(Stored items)
============
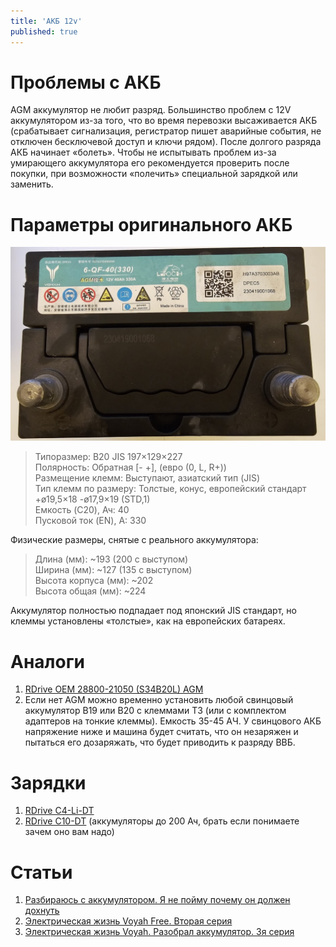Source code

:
 ```yaml
---
title: 'АКБ 12v'
published: true
---
```


# Проблемы с АКБ
AGM аккумулятор не любит разряд. Большинство проблем с 12V аккумулятором из-за того, что во время перевозки высаживается АКБ (срабатывает сигнализация, регистратор пишет аварийные события, не отключен бесключевой доступ и ключи рядом). После долгого разряда АКБ начинает «болеть». Чтобы не испытывать проблем из-за умирающего аккумулятора его рекомендуется проверить после покупки, при возможности «полечить» специальной зарядкой или заменить.

# Параметры оригинального АКБ

![Оригинальный АКБ 12V Voyah Free](12v.jpg "Оригинальный АКБ 12V Voyah Free")

> Типоразмер: B20 JIS 197×129×227<br>
> Полярность: Обратная [- +], (евро (0, L, R+))<br>
> Размещение клемм: Выступают, азиатский тип (JIS)<br>
> Тип клемм по размеру: Толстые, конус, европейский стандарт +ø19,5×18 -ø17,9×19 (STD,1)<br>
> Емкость (C20), Ач: 40<br>
> Пусковой ток (EN), А: 330<br>

Физические размеры, снятые с реального аккумулятора:
> Длина (мм): ~193 (200 с выступом)<br>
> Ширина (мм): ~127 (135 с выступом)<br>
> Высота корпуса (мм): ~202<br>
> Высота общая (мм): ~224<br>

Аккумулятор полностью подпадает под японский JIS стандарт, но клеммы установлены «толстые», как на европейских батареях.

# Аналоги
1. [RDrive OEM 28800-21050 (S34B20L) AGM](https://www.rdrive.pro/index.php?option=com_virtuemart&view=productdetails&virtuemart_product_id=345&virtuemart_category_id=201)
2. Если нет AGM можно временно установить любой свинцовый аккумулятор B19 или B20 с клеммами T3 (или с комплектом адаптеров на тонкие клеммы). Емкость 35-45 АЧ. У свинцового АКБ напряжение ниже и машина будет считать, что он незаряжен и пытаться его дозаряжать, что будет приводить к разряду ВВБ.

# Зарядки
1. [RDrive C4-Li-DT](https://www.rdrive.pro/index.php?option=com_virtuemart&view=productdetails&virtuemart_product_id=460&virtuemart_category_id=197)
2. [RDrive C10-DT](https://www.rdrive.pro/index.php?option=com_virtuemart&view=productdetails&virtuemart_product_id=221&virtuemart_category_id=197&Itemid=427) (аккумуляторы до 200 Ач, брать если понимаете зачем оно вам надо)

# Статьи
1. [Разбираюсь с аккумулятором. Я не пойму почему он должен дохнуть](https://www.drive2.ru/l/686497128305919809/)
2. [Электрическая жизнь Voyah Free. Вторая серия](https://www.drive2.ru/l/688234906433626956/)
3. [Электрическая жизнь Voyah. Разобрал аккумулятор. 3я серия](https://www.drive2.ru/l/690935306991455395/)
============
**Exercise description:**
From the entries above, copy every line that holds the word "жизнь".

**Problem solution:**
2. [Электрическая жизнь Voyah Free. Вторая серия](https://www.drive2.ru/l/688234906433626956/)
3. [Электрическая жизнь Voyah. Разобрал аккумулятор. 3я серия](https://www.drive2.ru/l/690935306991455395/)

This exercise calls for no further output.